About a month ago, on June 11th, my stepmom, his wife of twenty-something-odd years, passed away, somewhat unexpectedly. They never got to see each other since he was admitted to the hospital. They never got to say goodbye.
The saddest part was that my 3 siblings and I had to deliver the news to my father through a fucking Zoom call. The hospital wouldn’t allow even one of us to go tell him in person.
Dad has since been moved from an acute care facility to a skilled nursing facility. He is stable as far as vitals are concerned. The trache is out. He is breathing on his own. He is able to have pureed foods and liquids with a thickening agent. He is having a lot of trouble learning how to talk again. And, due to weeks of sedation and cocktail of medication for months at a time, Dad has what one of the docs call “anesthesia fog.” His lucidity comes and goes, and he is confused often.
Now the focus is on rehab. He has to at least be able to transfer from the wheelchair to bed/toilet/recliner and back in order to go home. Oh, and if he doesn’t progress quickly enough, the insurance company will kick him out. And if he is unable to get strong enough, he won’t be coming home at all. He will have to live in a nursing home.

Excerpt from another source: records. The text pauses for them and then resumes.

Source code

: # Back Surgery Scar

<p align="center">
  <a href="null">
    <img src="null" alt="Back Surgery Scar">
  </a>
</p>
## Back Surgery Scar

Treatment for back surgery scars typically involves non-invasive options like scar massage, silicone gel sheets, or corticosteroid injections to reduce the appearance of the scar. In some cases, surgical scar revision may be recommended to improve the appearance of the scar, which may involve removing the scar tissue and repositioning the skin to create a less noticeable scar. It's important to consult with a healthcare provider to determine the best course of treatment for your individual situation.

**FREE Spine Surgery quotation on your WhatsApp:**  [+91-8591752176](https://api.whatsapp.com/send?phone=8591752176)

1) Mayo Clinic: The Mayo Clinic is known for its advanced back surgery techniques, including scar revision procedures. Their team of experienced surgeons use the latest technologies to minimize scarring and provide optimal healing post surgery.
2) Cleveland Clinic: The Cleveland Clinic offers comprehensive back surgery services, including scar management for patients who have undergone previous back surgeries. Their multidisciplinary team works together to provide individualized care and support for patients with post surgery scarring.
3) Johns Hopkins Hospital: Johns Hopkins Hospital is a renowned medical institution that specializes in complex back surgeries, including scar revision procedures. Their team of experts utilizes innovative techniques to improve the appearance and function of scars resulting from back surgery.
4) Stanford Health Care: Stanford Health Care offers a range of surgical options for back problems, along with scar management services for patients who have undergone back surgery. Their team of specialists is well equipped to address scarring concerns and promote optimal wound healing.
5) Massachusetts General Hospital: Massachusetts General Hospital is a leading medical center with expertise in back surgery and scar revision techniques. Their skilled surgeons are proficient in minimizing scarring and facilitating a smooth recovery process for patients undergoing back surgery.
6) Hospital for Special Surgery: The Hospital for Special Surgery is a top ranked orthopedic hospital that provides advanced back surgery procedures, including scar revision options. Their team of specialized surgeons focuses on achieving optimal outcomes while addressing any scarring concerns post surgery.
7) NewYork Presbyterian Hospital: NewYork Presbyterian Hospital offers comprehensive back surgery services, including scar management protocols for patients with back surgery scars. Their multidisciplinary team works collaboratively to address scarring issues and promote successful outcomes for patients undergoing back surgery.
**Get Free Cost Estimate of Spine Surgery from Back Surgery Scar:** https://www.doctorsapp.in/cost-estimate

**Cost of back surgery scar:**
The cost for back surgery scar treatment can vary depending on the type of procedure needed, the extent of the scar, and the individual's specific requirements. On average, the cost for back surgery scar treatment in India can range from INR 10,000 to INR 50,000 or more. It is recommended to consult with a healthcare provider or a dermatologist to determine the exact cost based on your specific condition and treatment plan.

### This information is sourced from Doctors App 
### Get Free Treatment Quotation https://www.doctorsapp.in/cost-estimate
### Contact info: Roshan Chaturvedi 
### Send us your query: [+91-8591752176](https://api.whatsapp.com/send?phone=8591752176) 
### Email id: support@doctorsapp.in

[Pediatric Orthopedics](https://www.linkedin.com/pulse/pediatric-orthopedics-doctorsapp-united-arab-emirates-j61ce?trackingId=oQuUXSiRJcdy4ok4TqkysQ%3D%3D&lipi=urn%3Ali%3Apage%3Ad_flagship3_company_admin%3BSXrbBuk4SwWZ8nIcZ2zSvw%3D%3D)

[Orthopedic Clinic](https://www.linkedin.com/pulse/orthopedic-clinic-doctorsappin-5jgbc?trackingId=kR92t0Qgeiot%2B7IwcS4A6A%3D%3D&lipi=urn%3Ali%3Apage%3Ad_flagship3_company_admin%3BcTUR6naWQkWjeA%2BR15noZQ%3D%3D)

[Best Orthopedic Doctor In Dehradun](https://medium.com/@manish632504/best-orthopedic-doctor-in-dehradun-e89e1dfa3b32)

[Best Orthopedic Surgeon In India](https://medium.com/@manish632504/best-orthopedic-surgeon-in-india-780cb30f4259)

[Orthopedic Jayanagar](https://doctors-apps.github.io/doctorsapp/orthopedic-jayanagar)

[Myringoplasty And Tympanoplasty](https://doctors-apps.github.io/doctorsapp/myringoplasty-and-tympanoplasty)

My dad? 67 years old.. in a nursing home?
I have to be honest with you guys..I’m really concerned. We had a Zoom call with my dad today and he seems…like a shell of the person he used to be. His eyes were vacant. Unable to really communicate, he mostly just stared off into space.
It feels like he is giving up.
And so, I’m right back on that rollercoaster I was on three years ago. Just when we think he’s getting better, there’s a set back. Just when I let my guard down, the phone rings.
And I’m not ready to lose him yet. There are still so many more conversations I need to have with him. There are so many questions I need to ask him. And he deserves better than this. He deserves more than to go out like this.